EXERCISE GOAL:
Take the material below and extract the lines from the one with "dental click \\" through the one with "developed at the", word for word, without pictures.

DATA IN THIS EXERCISE:
========================================

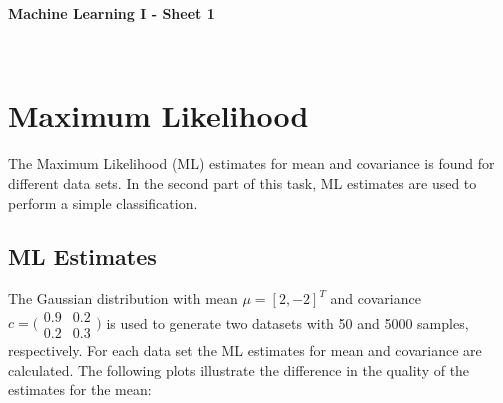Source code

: \documentclass[DIV=12, ngerman, fontsize=12pt, parskip=half]{scrreprt}
\begin{document}
	
	\setcounter{chapter}{1-1}
	
	\begin{center}
		
		\huge
		\textbf{Machine Learning I - Sheet 1} 
	\end{center}


	\begin{center}
		\Large
	\end{center}
	
	
	\begin{center}
		\large
		\\
	
	\end{center}

	\thispagestyle{empty}
	\thispagestyle{empty}
	
	\vspace{0cm}
	
	{\let\clearpage\relax \chapter{Maximum Likelihood}}
	The Maximum Likelihood (ML) estimates for mean and covariance is found for different data sets. In the second part of this task, ML estimates are used to perform a simple classification.
	
	\section{ML Estimates}
	The Gaussian distribution with mean $\mu  = [2,-2]^T$ and covariance $c = \big(\begin{smallmatrix}
		0.9 & 0.2\\
		0.2 & 0.3
	\end{smallmatrix}\big)$
	is used to generate two datasets with 50 and 5000 samples, respectively. For each data set the ML estimates for mean and covariance are calculated. The following plots illustrate the difference in the quality of the estimates for the mean:
	
\end{document}
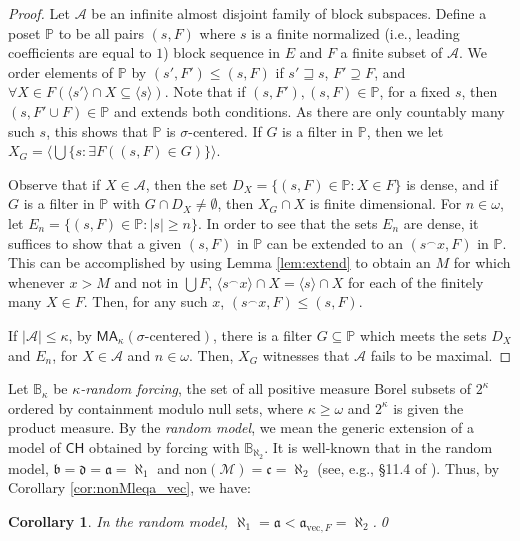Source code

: \documentclass[11pt]{amsart}
\newcommand{\B}{\mathbb{B}}
\renewcommand{\P}{\mathbb{P}}
\newcommand{\LM}{\mathcal{M}}
\newcommand{\LA}{\mathcal{A}}
\renewcommand{\b}{\mathfrak{b}}
\renewcommand{\d}{\mathfrak{d}}
\renewcommand{\a}{\mathfrak{a}}
\renewcommand{\c}{\mathfrak{c}}
\newtheorem{cor}[thm]{Corollary}
\theoremstyle{definition}
\theoremstyle{remark}
\newcommand{\concat}{^\smallfrown}
\newcommand{\CH}{\mathsf{CH}}
\newcommand{\MA}{\mathsf{MA}}
\renewcommand{\P}{\mathbb{P}}
\renewcommand{\1}{\mathbf{1}}
\begin{document}
\begin{proof}
	Let $\LA$ be an infinite almost disjoint family of block subspaces. Define a poset $\P$ to be all pairs $(s,F)$ where $s$ is a finite normalized (i.e., leading coefficients are equal to $1$) block sequence in $E$ and $F$ a finite subset of $\LA$. We order elements of $\P$ by $(s',F')\leq(s,F)$ if $s'\sqsupseteq s$, $F'\supseteq F$, and $\forall X\in F(\langle s'\rangle\cap X\subseteq\langle s\rangle)$. Note that if $(s,F'),(s,F)\in\P$, for a fixed $s$, then $(s,F'\cup F)\in\P$ and extends both conditions. As there are only countably many such $s$, this shows that $\P$ is $\sigma$-centered. If $G$ is a filter in $\P$, then we let $X_G=\langle\bigcup\{s:\exists F((s,F)\in G)\}\rangle$.
	
	Observe that if $X\in\LA$, then the set $D_X=\{(s,F)\in\P:X\in F\}$ is dense, and if $G$ is a filter in $\P$ with $G\cap D_X\neq\emptyset$, then $X_G\cap X$ is finite dimensional. For $n\in\omega$, let $E_n=\{(s,F)\in\P:|s|\geq n\}$. In order to see that the sets $E_n$ are dense, it suffices to show that a given $(s,F)$ in $\P$ can be extended to an $(s\concat x,F)$ in $\P$. This can be accomplished by using Lemma \ref{lem:extend} to obtain an $M$ for which whenever $x>M$ and not in $\bigcup F$, $\langle s\concat x\rangle\cap X=\langle s\rangle\cap X$ for each of the finitely many $X\in F$. Then, for any such $x$, $(s\concat x,F)\leq(s,F)$.

	If $|\LA|\leq\kappa$, by $\MA_\kappa(\sigma\text{-centered})$, there is a filter $G\subseteq\P$ which meets the sets $D_X$ and $E_n$, for $X\in\LA$ and $n\in\omega$. Then, $X_G$ witnesses that $\LA$ fails to be maximal.
\end{proof}

Let $\B_\kappa$ be \emph{$\kappa$-random forcing}, the set of all positive measure Borel subsets of $2^\kappa$ ordered by containment modulo null sets, where $\kappa\geq\omega$ and $2^\kappa$ is given the product measure. By the \emph{random model}, we mean the generic extension of a model of $\CH$ obtained by forcing with $\B_{\aleph_2}$. It is well-known that in the random model, $\b=\d=\a=\aleph_1$ and $\mathrm{non}(\LM)=\c=\aleph_2$ (see, e.g., \S 11.4 of \cite{MR2768685}). Thus, by Corollary \ref{cor:nonMleqa_vec}, we have:

\begin{cor}\label{cor:a<a_vec}
	In the random model, $\aleph_1=\a<\a_{\mathrm{vec},F}=\aleph_2$.\qed
\end{cor}
\end{document}
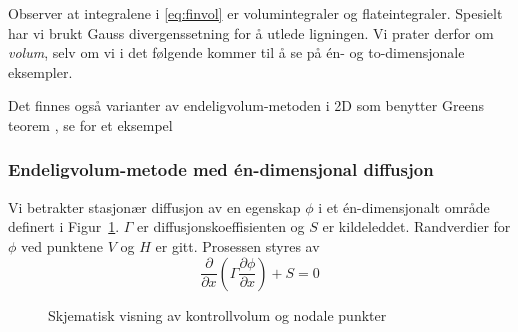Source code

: \begin{rem}{}
Observer at integralene i \eqref{eq:finvol} er volumintegraler og flateintegraler. Spesielt har vi brukt Gauss divergenssetning  for å utlede ligningen. Vi prater derfor om \textit{volum}, selv om vi i det følgende kommer til å se på én- og to-dimensjonale eksempler.

Det finnes også varianter av endeligvolum-metoden i 2D som benytter Greens teorem , se \cite[Chapter 14.3]{LaT03} for et eksempel
\end{rem}

\subsubsection*{Endeligvolum-metode med én-dimensjonal diffusjon}

Vi betrakter stasjonær diffusjon av en egenskap $\phi$ i et én-dimensjonalt område definert i Figur~\ref{fig:cv-boundaries}. $\Gamma$ er diffusjonskoeffisienten og $S$ er kildeleddet. Randverdier for $\phi$ ved punktene $V$ og $H$ er gitt. Prosessen styres av
\begin{equation}
\frac{\partial}{\partial x} \left( \Gamma \frac{\partial\phi}{\partial x} \right) + S = 0
\end{equation}


\begin{figure}[ht]
\centering
{}
\caption{Skjematisk visning av kontrollvolum og nodale punkter}
\label{fig:cv-boundaries}
\end{figure}
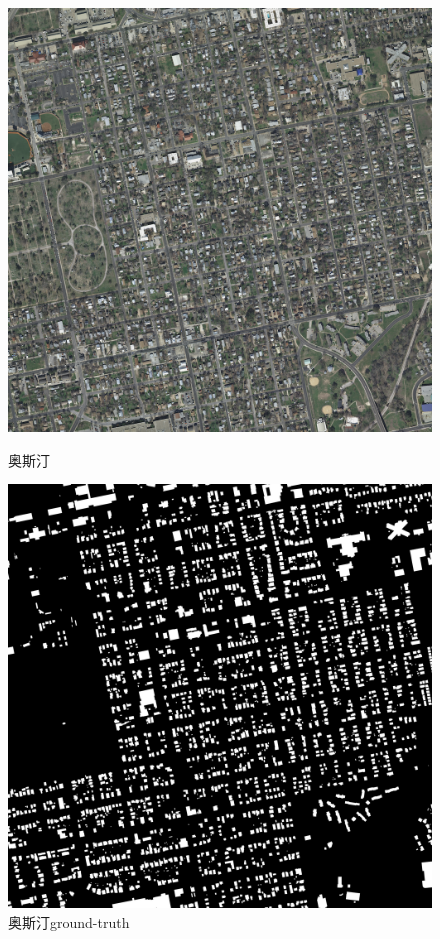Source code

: \begin{figure}[htbp]
    \centering
    \begin{minipage}[t]{0.49\linewidth}
        \centering
        \includegraphics[width=1\linewidth]{Figures/结果/austin29.png}
        \caption{奥斯汀}
        \label{Fig:test_image_2}
    \end{minipage}
    \begin{minipage}[t]{0.49\linewidth}
        \centering
        \includegraphics[width=1\linewidth]{Figures/结果/austin29_gt.png}
        \caption{奥斯汀ground-truth}
        \label{Fig:test_image_2_gt}
    \end{minipage}
    
\end{figure}

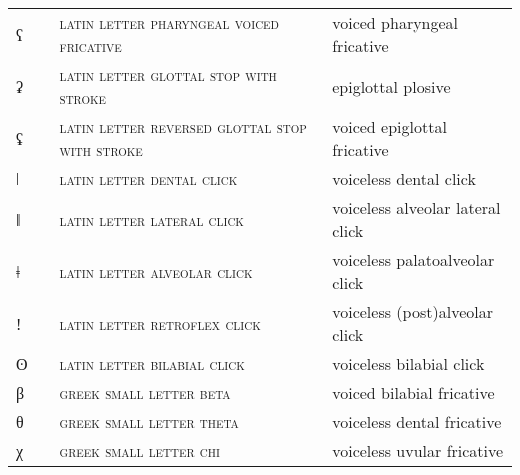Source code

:\begin{center}
\begin{xtabular}{ l L{1.2cm} L{5.4cm} L{4.2cm} }
ʕ &  & \textsc{latin letter pharyngeal voiced fricative} & voiced pharyngeal fricative \\ 
ʡ &  & \textsc{latin letter glottal stop with stroke} & epiglottal plosive \\ 
ʢ &  & \textsc{latin letter reversed glottal stop with stroke} & voiced epiglottal fricative \\ 
ǀ &  & \textsc{latin letter dental click} & voiceless dental click \\ 
ǁ &  & \textsc{latin letter lateral click} & voiceless alveolar lateral click \\ 
ǂ &  & \textsc{latin letter alveolar click} & voiceless palatoalveolar click \\ 
ǃ &  & \textsc{latin letter retroflex click} & voiceless (post)alveolar click \\ 
ʘ &  & \textsc{latin letter bilabial click} & voiceless bilabial click \\ 
β &  & \textsc{greek small letter beta} & voiced bilabial fricative \\ 
θ &  & \textsc{greek small letter theta} & voiceless dental fricative \\ 
χ &  & \textsc{greek small letter chi} & voiceless uvular fricative \\
\end{xtabular}
\end{center}
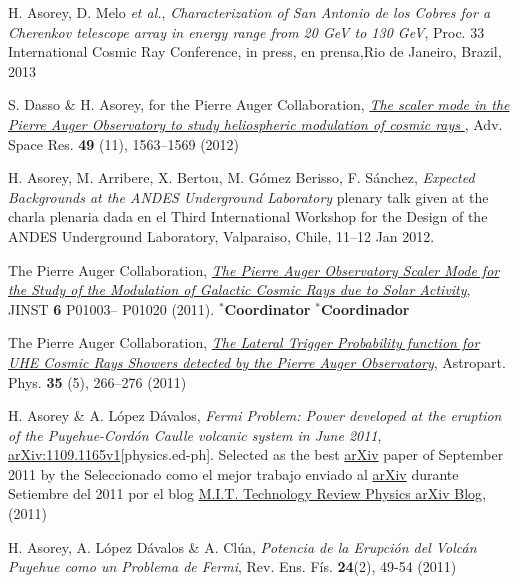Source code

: \begin{etaremune}
\item {}H. Asorey, D. Melo {\emph{et al.}}, {\emph{Characterization of San Antonio de los Cobres for a Cherenkov telescope array in energy range from 20 GeV to 130 GeV}}, \en Proc. 33 International Cosmic Ray Conference, \ifeng in press, \else en prensa,\fi  Rio de Janeiro, Brazil, 2013

\item {}S. Dasso \& H. Asorey, for the Pierre Auger Collaboration,
\href{http://dx.doi.org/10.1016/j.asr.2011.12.028}{\emph{ The scaler mode in
the Pierre Auger Observatory to study heliospheric modulation of cosmic rays
}}, Adv. Space Res. {\bf{49}} (11), 1563--1569 (2012)

\item {} H. Asorey, M. Arribere, X. Bertou, M. Gómez Berisso, F. Sánchez,
{\emph{Expected Backgrounds at the ANDES Underground Laboratory}}
\ifeng
plenary talk given at the
\else 
charla plenaria dada en el
\fi
Third International Workshop for the Design of the ANDES Underground Laboratory, Valparaiso, Chile, 11--12 Jan 2012.

\item {}The Pierre Auger Collaboration,
\href{http://dx.doi.org/10.1088/1748-0221/6/01/P01003}{\emph{The Pierre Auger
Observatory Scaler Mode for the Study of the Modulation of Galactic Cosmic Rays
due to Solar Activity}}, JINST {\bf 6} P01003--
P01020 (2011).
\ifeng $^*${\bf{Coordinator}} \else $^*${\bf{Coordinador}} \fi

\item {} The Pierre Auger Collaboration, 
\href{http://dx.doi.org/10.1016/j.astropartphys.2011.08.001}{\emph{The Lateral
Trigger Probability function for UHE Cosmic Rays Showers detected by the Pierre
Auger Observatory}}, Astropart. Phys. {\bf{35}} (5), 266--276 (2011)

\item {}H. Asorey \& A. López Dávalos, {\emph{Fermi Problem: Power
developed at the eruption of the Puyehue-Cordón Caulle volcanic system in June
2011}}, \href{http://arxiv.org/abs/1109.1165}{arXiv:1109.1165v1}[physics.ed-ph]. \ifeng
Selected as the best \href{http://arxiv.org}{arXiv} paper of September 2011 by the
\else
Seleccionado como el mejor trabajo enviado al \href{http://arxiv.org}{arXiv} durante Setiembre del 2011 por el blog 
\fi
\href{http://www.technologyreview.com/blog/arxiv/27140/}{M.I.T. Technology
Review Physics arXiv Blog}, (2011)

\item {}H. Asorey, A. López Dávalos \& A. Clúa, {\emph{Potencia de la Erupción del Volcán Puyehue como un Problema de Fermi}}, Rev. Ens. Fís. {\bf{24}}(2), 49-54 (2011)


\end{etaremune}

========================================

SOLUTION TO THE EXERCISE:
ǀ &  & \textsc{latin letter dental click} & voiceless dental click \\ 
ǁ &  & \textsc{latin letter lateral click} & voiceless alveolar lateral click \\ 
ǂ &  & \textsc{latin letter alveolar click} & voiceless palatoalveolar click \\ 
ǃ &  & \textsc{latin letter retroflex click} & voiceless (post)alveolar click \\ 
ʘ &  & \textsc{latin letter bilabial click} & voiceless bilabial click \\ 
β &  & \textsc{greek small letter beta} & voiced bilabial fricative \\ 
θ &  & \textsc{greek small letter theta} & voiceless dental fricative \\ 
χ &  & \textsc{greek small letter chi} & voiceless uvular fricative \\
\end{xtabular}
\end{center}
Source code

: \begin{etaremune}
\item {}H. Asorey, D. Melo {\emph{et al.}}, {\emph{Characterization of San Antonio de los Cobres for a Cherenkov telescope array in energy range from 20 GeV to 130 GeV}}, \en Proc. 33 International Cosmic Ray Conference, \ifeng in press, \else en prensa,\fi  Rio de Janeiro, Brazil, 2013

\item {}S. Dasso \& H. Asorey, for the Pierre Auger Collaboration,
\href{http://dx.doi.org/10.1016/j.asr.2011.12.028}{\emph{ The scaler mode in
the Pierre Auger Observatory to study heliospheric modulation of cosmic rays
}}, Adv. Space Res. {\bf{49}} (11), 1563--1569 (2012)

\item {} H. Asorey, M. Arribere, X. Bertou, M. Gómez Berisso, F. Sánchez,
{\emph{Expected Backgrounds at the ANDES Underground Laboratory}}
\ifeng
plenary talk given at the
\else 
charla plenaria dada en el
\fi
Third International Workshop for the Design of the ANDES Underground Laboratory, Valparaiso, Chile, 11--12 Jan 2012.

\item {}The Pierre Auger Collaboration,
\href{http://dx.doi.org/10.1088/1748-0221/6/01/P01003}{\emph{The Pierre Auger
Observatory Scaler Mode for the Study of the Modulation of Galactic Cosmic Rays
due to Solar Activity}}, JINST {\bf 6} P01003--
P01020 (2011).
\ifeng $^*${\bf{Coordinator}} \else $^*${\bf{Coordinador}} \fi

\item {} The Pierre Auger Collaboration, 
\href{http://dx.doi.org/10.1016/j.astropartphys.2011.08.001}{\emph{The Lateral
Trigger Probability function for UHE Cosmic Rays Showers detected by the Pierre
Auger Observatory}}, Astropart. Phys. {\bf{35}} (5), 266--276 (2011)

\item {}H. Asorey \& A. López Dávalos, {\emph{Fermi Problem: Power
developed at the eruption of the Puyehue-Cordón Caulle volcanic system in June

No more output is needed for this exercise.